Phases, phase equilibria and phase rules in low-dimensional systems

TL;DR

This paper develops a unified thermodynamic framework for describing phases and phase transformations across one, two, and three-dimensional systems, including interfaces and line defects, with generalized phase rules and thermodynamic relations.

Contribution

It introduces a rigorous, unified approach to thermodynamics applicable to all dimensionalities, extending phase rules and relations to interfaces and line defects.

Findings

Derived adsorption and coexistence equations for lines and interfaces.

Established generalized phase rules for 1D, 2D, and 3D systems.

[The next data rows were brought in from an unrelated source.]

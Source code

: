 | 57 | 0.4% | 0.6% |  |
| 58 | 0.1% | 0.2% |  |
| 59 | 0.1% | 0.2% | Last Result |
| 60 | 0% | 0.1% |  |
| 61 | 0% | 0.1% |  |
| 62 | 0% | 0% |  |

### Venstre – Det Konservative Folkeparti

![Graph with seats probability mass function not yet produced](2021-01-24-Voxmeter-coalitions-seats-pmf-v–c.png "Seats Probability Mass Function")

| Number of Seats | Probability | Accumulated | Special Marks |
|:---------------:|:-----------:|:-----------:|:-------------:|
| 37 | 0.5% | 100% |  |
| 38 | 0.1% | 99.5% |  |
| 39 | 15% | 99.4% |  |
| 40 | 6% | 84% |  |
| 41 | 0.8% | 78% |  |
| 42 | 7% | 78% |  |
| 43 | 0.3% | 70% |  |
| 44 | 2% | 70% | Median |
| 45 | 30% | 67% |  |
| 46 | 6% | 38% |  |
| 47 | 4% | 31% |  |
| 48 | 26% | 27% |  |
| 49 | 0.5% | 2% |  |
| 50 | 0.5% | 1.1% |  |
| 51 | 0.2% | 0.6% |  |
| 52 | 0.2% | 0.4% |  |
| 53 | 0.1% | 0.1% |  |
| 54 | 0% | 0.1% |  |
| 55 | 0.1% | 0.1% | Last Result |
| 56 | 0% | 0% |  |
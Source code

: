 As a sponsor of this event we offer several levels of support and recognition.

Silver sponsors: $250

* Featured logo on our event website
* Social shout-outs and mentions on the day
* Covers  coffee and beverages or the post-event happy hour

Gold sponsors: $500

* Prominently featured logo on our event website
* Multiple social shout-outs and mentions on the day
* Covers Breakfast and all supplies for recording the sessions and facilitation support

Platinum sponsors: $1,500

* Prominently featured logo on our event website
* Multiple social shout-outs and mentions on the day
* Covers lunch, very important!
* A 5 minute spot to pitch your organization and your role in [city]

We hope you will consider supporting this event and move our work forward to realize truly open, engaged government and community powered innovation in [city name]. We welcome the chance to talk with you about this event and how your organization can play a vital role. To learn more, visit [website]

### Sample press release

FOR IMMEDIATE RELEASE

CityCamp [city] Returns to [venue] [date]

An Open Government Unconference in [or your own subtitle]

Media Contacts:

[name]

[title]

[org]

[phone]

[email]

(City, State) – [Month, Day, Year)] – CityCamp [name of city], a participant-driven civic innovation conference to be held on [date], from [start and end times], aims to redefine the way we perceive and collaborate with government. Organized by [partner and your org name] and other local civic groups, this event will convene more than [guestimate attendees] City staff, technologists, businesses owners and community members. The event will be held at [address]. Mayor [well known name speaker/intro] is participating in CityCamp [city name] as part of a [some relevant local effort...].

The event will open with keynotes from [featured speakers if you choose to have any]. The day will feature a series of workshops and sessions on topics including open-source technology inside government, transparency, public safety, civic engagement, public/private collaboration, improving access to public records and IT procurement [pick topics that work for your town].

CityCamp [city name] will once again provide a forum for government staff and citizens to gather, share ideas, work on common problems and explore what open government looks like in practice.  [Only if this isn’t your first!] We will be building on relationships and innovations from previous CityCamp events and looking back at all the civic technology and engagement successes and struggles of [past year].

Predicted maximum number of coexisting phases in low-dimensional systems.

Abstract

We present a unified approach to thermodynamic description of one, two and three dimensional phases and phase transformations among them. The approach is based on a rigorous definition of a phase applicable to thermodynamic systems of any dimensionality. Within this approach, the same thermodynamic formalism can be applied for the description of phase transformations in bulk systems, interfaces, and line defects separating interface phases. For both lines and interfaces, we rigorously derive an adsorption equation, the phase coexistence equations, and other thermodynamic relations expressed in terms of generalized line and interface excess quantities. As a generalization of the Gibbs phase rule for bulk phases, we derive phase rules for lines and interfaces and predict the maximum number of phases than may coexist in systems of the respective dimensionality.